In his 8.30 Telluride review of The Imitation Game, Variety‘s Scott Foundas was initally none too charmed: “Nothing is too heavily encrypted in The Imitation Game, a veddy British biopic of prodigal mathematician and WWII codebreaker Alan Turing, rendered in such unerringly tasteful, Masterpiece Theatre-ish fashion that every one of Turing’s professional triumphs and personal tragedies arrives right on schedule and with nary a hair out of place.” Then it got worse: “More than once during the accomplished (but not particularly distinctive) English-language debut for Norwegian director Morten Tyldum (Headhunters), you can catch the ghost of the late Richard Attenborough nodding approvingly over the decorous proceedings.” Aiyeeeee!…worse than Banquo!

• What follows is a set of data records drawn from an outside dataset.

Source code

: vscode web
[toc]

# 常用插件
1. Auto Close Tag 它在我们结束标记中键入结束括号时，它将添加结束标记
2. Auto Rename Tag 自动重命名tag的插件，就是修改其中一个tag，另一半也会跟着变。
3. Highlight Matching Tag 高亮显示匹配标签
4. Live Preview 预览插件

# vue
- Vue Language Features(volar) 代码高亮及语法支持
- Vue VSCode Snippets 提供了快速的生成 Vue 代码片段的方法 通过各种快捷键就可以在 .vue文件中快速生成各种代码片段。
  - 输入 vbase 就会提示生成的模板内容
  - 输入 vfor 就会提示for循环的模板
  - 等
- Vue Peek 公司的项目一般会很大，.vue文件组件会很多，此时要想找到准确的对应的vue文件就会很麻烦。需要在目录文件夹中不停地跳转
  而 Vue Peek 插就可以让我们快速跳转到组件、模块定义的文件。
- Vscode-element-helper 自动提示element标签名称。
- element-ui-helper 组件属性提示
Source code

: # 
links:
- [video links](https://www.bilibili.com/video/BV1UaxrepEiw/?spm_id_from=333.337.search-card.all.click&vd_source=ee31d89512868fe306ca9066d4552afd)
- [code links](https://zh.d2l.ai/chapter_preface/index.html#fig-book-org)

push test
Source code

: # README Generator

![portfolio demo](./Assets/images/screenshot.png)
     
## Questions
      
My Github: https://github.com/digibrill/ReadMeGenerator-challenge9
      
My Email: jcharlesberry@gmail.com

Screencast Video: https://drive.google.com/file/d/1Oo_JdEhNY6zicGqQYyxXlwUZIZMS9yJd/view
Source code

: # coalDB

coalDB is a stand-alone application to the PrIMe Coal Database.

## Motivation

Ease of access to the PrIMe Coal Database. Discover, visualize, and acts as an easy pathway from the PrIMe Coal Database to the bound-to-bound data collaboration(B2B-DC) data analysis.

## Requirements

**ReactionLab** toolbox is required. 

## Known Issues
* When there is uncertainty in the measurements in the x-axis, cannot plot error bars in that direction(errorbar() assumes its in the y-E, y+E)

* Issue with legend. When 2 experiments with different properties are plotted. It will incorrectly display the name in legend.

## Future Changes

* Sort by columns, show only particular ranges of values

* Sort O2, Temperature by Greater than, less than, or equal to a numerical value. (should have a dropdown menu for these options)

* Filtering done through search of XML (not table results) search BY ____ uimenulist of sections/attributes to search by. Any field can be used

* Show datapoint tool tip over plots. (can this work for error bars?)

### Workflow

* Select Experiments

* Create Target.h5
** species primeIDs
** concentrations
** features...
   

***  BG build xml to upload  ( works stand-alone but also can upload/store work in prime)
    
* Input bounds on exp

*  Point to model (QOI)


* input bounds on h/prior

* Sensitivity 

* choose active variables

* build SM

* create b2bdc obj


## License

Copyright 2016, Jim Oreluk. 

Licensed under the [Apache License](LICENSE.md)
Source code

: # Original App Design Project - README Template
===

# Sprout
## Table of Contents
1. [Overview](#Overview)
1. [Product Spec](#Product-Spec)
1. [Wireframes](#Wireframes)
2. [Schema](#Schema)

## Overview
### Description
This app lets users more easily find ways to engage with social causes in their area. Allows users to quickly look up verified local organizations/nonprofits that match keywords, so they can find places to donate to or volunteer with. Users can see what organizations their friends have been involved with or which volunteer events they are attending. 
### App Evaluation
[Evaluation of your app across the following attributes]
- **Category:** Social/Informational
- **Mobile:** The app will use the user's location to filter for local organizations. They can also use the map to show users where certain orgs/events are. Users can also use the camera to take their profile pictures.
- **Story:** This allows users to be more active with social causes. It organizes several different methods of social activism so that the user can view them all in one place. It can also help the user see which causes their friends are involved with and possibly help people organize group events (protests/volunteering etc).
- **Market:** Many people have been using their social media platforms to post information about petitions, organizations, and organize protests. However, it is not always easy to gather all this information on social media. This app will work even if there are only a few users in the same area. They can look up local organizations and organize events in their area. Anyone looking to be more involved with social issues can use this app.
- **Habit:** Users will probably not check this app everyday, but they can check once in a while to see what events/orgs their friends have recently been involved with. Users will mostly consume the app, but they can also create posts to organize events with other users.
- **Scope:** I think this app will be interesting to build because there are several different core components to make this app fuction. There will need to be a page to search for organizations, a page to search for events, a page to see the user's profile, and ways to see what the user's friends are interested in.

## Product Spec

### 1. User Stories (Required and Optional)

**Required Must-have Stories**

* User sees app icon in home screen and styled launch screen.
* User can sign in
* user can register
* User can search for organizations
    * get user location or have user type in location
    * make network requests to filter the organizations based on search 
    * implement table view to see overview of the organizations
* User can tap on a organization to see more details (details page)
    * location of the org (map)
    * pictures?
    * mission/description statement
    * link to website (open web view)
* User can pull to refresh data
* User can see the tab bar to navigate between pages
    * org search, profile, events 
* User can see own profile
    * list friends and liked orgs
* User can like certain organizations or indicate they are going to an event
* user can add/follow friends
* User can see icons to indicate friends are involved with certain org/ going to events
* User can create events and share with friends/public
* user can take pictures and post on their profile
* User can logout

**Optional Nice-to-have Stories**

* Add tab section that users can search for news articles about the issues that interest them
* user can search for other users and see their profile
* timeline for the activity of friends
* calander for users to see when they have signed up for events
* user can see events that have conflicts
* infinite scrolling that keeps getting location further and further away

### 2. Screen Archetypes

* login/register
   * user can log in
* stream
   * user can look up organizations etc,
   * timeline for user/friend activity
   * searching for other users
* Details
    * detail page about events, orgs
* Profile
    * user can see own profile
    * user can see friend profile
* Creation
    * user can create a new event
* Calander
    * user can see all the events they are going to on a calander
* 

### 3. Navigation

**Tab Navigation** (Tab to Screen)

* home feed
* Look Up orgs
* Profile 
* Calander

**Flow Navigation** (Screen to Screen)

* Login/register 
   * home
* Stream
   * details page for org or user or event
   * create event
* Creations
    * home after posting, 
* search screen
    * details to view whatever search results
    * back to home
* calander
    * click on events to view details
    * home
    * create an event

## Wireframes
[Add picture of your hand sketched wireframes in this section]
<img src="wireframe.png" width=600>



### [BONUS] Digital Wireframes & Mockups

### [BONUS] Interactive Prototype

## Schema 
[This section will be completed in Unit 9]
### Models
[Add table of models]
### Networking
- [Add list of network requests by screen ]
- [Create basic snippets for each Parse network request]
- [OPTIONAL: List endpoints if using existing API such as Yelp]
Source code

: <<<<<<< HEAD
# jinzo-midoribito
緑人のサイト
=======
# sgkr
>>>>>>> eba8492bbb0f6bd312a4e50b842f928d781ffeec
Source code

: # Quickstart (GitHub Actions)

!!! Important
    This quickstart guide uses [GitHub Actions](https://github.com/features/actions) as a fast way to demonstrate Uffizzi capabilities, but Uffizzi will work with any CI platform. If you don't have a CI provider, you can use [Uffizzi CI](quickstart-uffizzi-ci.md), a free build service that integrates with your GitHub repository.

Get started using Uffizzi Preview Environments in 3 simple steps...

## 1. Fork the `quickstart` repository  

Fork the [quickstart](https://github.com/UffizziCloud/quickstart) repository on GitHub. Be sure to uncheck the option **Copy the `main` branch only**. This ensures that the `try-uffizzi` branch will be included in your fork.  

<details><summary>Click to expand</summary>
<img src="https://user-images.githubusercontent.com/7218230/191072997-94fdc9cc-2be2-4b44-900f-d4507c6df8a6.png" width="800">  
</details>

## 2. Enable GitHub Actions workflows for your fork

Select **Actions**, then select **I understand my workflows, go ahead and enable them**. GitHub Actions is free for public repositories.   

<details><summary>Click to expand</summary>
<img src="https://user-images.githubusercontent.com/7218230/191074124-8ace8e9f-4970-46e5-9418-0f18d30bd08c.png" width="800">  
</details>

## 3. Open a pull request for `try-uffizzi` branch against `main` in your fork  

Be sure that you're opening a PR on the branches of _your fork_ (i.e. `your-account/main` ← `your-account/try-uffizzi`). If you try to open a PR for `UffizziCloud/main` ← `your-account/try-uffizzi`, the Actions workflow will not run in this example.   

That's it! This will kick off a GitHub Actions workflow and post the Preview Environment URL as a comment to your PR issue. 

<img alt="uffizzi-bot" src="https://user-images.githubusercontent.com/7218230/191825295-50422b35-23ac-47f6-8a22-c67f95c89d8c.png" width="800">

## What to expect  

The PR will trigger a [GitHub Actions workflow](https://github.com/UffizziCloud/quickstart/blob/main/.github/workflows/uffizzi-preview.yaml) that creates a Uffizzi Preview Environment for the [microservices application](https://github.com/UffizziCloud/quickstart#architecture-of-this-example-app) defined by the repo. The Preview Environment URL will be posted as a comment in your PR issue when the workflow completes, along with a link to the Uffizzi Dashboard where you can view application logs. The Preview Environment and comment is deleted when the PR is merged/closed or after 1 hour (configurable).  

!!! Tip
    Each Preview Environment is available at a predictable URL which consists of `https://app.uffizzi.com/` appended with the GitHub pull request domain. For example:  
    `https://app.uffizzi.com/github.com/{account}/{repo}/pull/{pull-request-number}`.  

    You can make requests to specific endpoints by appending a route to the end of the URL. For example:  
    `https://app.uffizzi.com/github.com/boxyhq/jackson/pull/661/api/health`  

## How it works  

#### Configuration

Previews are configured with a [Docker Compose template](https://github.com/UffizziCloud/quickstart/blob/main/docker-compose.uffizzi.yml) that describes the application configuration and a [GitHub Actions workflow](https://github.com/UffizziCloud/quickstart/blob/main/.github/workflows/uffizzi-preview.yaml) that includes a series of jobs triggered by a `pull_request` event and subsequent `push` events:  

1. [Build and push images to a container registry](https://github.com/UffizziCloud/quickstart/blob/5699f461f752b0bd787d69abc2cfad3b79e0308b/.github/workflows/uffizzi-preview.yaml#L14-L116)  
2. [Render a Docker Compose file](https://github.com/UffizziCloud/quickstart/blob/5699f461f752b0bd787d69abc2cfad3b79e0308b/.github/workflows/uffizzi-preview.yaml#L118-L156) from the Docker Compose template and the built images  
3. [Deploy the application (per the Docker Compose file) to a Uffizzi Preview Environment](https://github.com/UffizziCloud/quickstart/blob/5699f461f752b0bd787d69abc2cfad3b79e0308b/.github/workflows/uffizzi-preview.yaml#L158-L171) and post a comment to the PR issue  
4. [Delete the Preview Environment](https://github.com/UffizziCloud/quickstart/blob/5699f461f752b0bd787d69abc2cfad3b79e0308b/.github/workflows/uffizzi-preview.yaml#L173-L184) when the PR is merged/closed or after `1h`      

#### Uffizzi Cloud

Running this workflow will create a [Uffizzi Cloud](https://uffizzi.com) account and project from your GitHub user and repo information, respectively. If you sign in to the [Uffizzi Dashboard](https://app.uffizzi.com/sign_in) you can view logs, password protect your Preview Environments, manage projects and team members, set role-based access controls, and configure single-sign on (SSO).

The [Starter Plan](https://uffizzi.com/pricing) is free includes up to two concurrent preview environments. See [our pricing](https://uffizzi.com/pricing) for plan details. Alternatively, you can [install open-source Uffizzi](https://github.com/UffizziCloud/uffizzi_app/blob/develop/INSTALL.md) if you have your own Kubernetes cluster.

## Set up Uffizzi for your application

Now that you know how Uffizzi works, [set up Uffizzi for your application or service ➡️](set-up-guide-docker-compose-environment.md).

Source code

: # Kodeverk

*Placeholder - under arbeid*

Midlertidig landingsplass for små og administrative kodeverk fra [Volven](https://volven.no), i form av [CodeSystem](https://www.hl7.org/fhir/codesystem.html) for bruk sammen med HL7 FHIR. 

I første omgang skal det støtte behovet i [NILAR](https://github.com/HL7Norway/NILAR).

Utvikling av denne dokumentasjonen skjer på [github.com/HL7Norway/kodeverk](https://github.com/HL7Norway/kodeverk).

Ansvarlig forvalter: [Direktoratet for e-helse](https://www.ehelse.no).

Then he relents and warms up: “And yet so innately compelling is Turing’s story — to say nothing of Benedict Cumberbatch’s masterful performance — it’s hard not to get caught up in this well-told tale and its skillful manipulations. Likely to prove more popular with general audiences than highbrow critics, this unapologetically old-fashioned prestige picture (the first of the season’s dueling studies of brilliant but tragic English academics, to be followed soon by The Theory of Everything) looks and feels like another awards-season thoroughbred for U.S. distrib Harvey Weinstein.”